* HOW TO COMPLETE THIS TASK
Each line from the one containing "4. 스프린트 백로그(스프린트를" through the end of the entries below should be transcribed exactly, and no other line.

* GIVEN DATA
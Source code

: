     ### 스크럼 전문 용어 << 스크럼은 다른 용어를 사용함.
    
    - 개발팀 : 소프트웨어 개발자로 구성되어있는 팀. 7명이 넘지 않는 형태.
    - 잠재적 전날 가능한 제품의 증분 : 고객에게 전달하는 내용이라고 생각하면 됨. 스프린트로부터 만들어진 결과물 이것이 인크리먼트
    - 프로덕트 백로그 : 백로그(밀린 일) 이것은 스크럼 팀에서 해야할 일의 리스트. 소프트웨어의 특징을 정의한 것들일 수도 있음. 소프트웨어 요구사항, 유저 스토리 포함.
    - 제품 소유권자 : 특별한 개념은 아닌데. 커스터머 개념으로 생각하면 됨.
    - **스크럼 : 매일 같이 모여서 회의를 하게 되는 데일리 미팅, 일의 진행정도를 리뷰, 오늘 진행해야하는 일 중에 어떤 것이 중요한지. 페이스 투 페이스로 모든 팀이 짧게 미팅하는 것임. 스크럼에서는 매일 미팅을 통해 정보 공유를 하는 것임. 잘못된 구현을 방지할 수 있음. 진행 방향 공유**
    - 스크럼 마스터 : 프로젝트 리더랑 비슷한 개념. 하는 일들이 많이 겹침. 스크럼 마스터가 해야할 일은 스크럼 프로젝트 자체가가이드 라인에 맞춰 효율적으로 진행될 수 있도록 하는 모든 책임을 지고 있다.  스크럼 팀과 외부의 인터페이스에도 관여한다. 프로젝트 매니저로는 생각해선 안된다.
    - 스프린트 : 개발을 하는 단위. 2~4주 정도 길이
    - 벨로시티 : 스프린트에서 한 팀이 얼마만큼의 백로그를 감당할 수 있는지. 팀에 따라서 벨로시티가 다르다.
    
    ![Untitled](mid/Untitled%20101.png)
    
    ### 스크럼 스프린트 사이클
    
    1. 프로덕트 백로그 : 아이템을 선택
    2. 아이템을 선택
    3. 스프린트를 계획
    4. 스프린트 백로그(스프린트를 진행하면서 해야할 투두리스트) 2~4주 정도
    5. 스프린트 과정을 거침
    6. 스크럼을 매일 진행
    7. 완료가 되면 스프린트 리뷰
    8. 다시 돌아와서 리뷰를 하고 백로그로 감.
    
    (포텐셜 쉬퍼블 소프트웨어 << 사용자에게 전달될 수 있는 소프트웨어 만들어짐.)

* RESPONSE TO THIS TASK
    4. 스프린트 백로그(스프린트를 진행하면서 해야할 투두리스트) 2~4주 정도
    5. 스프린트 과정을 거침
    6. 스크럼을 매일 진행
    7. 완료가 되면 스프린트 리뷰
    8. 다시 돌아와서 리뷰를 하고 백로그로 감.
    
    (포텐셜 쉬퍼블 소프트웨어 << 사용자에게 전달될 수 있는 소프트웨어 만들어짐.)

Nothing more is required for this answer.